Directions for this task.
Give back the listing in full and exactly, leaving out the images.

Data to use.
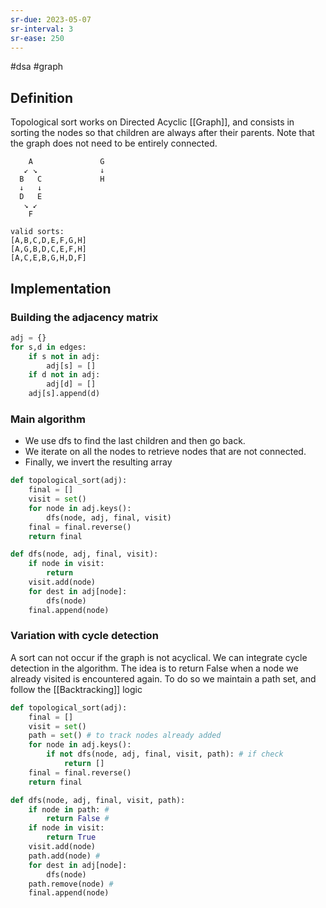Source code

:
 ```yaml
---
sr-due: 2023-05-07
sr-interval: 3
sr-ease: 250
---
```


#dsa #graph

## Definition

Topological sort works on Directed Acyclic [[Graph]], and consists in sorting the nodes so that children are always after their parents. Note that the graph does not need to be entirely connected.



```
	A               G
   ↙ ↘              ↓
  B   C             H
  ↓   ↓
  D   E
   ↘ ↙
    F

valid sorts:
[A,B,C,D,E,F,G,H]
[A,G,B,D,C,E,F,H]
[A,C,E,B,G,H,D,F]
```

## Implementation

### Building the adjacency matrix

```python
adj = {}
for s,d in edges:
	if s not in adj:
		adj[s] = []
	if d not in adj:
		adj[d] = []
	adj[s].append(d)
```

### Main algorithm

- We use dfs to find the last children and then go back.
- We iterate on all the nodes to retrieve nodes that are not connected.
- Finally, we invert the resulting array

```python
def topological_sort(adj):
	final = []
	visit = set()
	for node in adj.keys():
		dfs(node, adj, final, visit)
	final = final.reverse()
	return final

def dfs(node, adj, final, visit):
	if node in visit:
		return
	visit.add(node)
	for dest in adj[node]:
		dfs(node)
	final.append(node)

```

### Variation with cycle detection

A sort can not occur if the graph is not acyclical. We can integrate cycle detection in the algorithm.
The idea is to return False when a node we already visited is encountered again.
To do so we maintain a path set, and follow the [[Backtracking]] logic

```python
def topological_sort(adj):
	final = []
	visit = set()
	path = set() # to track nodes already added
	for node in adj.keys():
		if not dfs(node, adj, final, visit, path): # if check
			return []
	final = final.reverse()
	return final

def dfs(node, adj, final, visit, path):
	if node in path: #
		return False #
	if node in visit:
		return True
	visit.add(node)
	path.add(node) #
	for dest in adj[node]:
		dfs(node)
	path.remove(node) #
	final.append(node)
```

Solution for this problem.
Source code

:
 ```yaml
---
sr-due: 2023-05-07
sr-interval: 3
sr-ease: 250
---
```


#dsa #graph

## Definition

Topological sort works on Directed Acyclic [[Graph]], and consists in sorting the nodes so that children are always after their parents. Note that the graph does not need to be entirely connected.



```
	A               G
   ↙ ↘              ↓
  B   C             H
  ↓   ↓
  D   E
   ↘ ↙
    F

valid sorts:
[A,B,C,D,E,F,G,H]
[A,G,B,D,C,E,F,H]
[A,C,E,B,G,H,D,F]
```

## Implementation

### Building the adjacency matrix

```python
adj = {}
for s,d in edges:
	if s not in adj:
		adj[s] = []
	if d not in adj:
		adj[d] = []
	adj[s].append(d)
```

### Main algorithm

- We use dfs to find the last children and then go back.
- We iterate on all the nodes to retrieve nodes that are not connected.
- Finally, we invert the resulting array

```python
def topological_sort(adj):
	final = []
	visit = set()
	for node in adj.keys():
		dfs(node, adj, final, visit)
	final = final.reverse()
	return final

def dfs(node, adj, final, visit):
	if node in visit:
		return
	visit.add(node)
	for dest in adj[node]:
		dfs(node)
	final.append(node)

```

### Variation with cycle detection

A sort can not occur if the graph is not acyclical. We can integrate cycle detection in the algorithm.
The idea is to return False when a node we already visited is encountered again.
To do so we maintain a path set, and follow the [[Backtracking]] logic

```python
def topological_sort(adj):
	final = []
	visit = set()
	path = set() # to track nodes already added
	for node in adj.keys():
		if not dfs(node, adj, final, visit, path): # if check
			return []
	final = final.reverse()
	return final

def dfs(node, adj, final, visit, path):
	if node in path: #
		return False #
	if node in visit:
		return True
	visit.add(node)
	path.add(node) #
	for dest in adj[node]:
		dfs(node)
	path.remove(node) #
	final.append(node)
```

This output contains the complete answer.